Em outro momento, Carl Schlichthorst nos revela que alguns recintos onde os escravos eram depositados apresentavam condições muito boas e apropriadas a esse tipo de gente. Relata que diversos armazéns de escravos eram geralmente muito limpos, de chão varrido e lavado várias vezes por dia. Sem perder de vista suas convencionais habilidades literárias, o viajante descreve: “A fresca brisa do mar sopra por toda parte, de maneira que, mesmo quando cheio de negros [determinado armazém], pouco se sente o mau cheiro que caracteriza as cadeias e casas de correção da Europa”. O lugar é limpo, saneado, mas lembra ao estrangeiro os cárceres de seu país de origem. A percepção de que os escravos têm um tratamento nem tão desumano entra em contradição com a lembrança do estrangeiro, pois o local onde os negros – que não eram necessariamente criminosos – se encontram “depositados” tem semelhança com uma casa de correção, instituição que, por definição, abriga criminosos condenados a cumprir penas decorrentes de seus delitos.

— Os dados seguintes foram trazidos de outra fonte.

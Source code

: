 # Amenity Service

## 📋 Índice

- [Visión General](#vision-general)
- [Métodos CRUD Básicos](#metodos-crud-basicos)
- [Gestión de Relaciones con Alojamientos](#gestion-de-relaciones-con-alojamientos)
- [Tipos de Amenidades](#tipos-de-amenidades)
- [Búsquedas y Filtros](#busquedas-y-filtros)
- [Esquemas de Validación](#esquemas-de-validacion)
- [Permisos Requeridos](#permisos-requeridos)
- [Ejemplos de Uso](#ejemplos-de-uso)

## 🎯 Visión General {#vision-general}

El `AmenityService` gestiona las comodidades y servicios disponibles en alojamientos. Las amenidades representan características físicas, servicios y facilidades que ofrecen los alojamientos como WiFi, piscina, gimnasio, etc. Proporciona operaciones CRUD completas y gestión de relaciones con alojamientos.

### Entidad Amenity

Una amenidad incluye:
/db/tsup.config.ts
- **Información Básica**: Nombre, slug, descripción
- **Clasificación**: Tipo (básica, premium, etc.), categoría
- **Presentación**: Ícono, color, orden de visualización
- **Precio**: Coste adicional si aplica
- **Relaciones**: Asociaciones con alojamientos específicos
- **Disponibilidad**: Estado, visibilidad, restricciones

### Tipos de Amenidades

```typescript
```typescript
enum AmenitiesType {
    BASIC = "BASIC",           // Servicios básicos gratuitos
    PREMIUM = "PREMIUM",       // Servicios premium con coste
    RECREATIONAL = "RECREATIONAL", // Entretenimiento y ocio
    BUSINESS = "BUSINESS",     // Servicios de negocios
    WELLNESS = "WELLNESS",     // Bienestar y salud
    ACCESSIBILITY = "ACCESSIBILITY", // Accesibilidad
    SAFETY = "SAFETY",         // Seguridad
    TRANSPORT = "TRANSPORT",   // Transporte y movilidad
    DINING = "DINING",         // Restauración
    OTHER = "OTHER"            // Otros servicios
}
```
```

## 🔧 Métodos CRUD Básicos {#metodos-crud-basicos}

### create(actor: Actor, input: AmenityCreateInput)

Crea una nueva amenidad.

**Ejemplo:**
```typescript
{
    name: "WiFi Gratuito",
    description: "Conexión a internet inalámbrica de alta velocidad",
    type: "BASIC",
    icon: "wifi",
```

Alguns viajantes chegam a elogiar as boas condições dos navios negreiros usados para o transporte dos africanos capturados. Consta num desses relatos que um barco que na Europa receberia trezentos passageiros, transportava da África quatrocentos negros, portanto, a notícia de que os negros iam amontoados nos navios negreiros era um pouco exagerada. O relato explicava que os negros eram cuidados com grande zelo, que médicos cuidavam de sua saúde física e um capelão de suas almas. Por fim, o viajante escreve que todos eram batizados antes do embarque e, com ferro quente, marcados no peito com uma pequenina cruz, pois assim todos se tornavam cristãos novos. A Igreja concedendo sua Graça aos africanos escravizados.
É constrangedor como o viajante lança mão de uma argumentação falaciosa na medida em que, para negar a experiência desumana do tráfico negreiro, compara passageiros que viajam por livre vontade e em condições, por certo, muito melhores (inclusive porque em número menor), com um contingente bem maior de pessoas que são arrancadas de seu lugar e levadas à força para um destino que lhes é inteiramente desconhecido e, por seu turno, em condições bastante insalubres. O relato é enviesado, porém não há como disfarçar a compreensão francamente assimétrica entre as duas experiências. Em um barco há passageiros. Em outro, negros.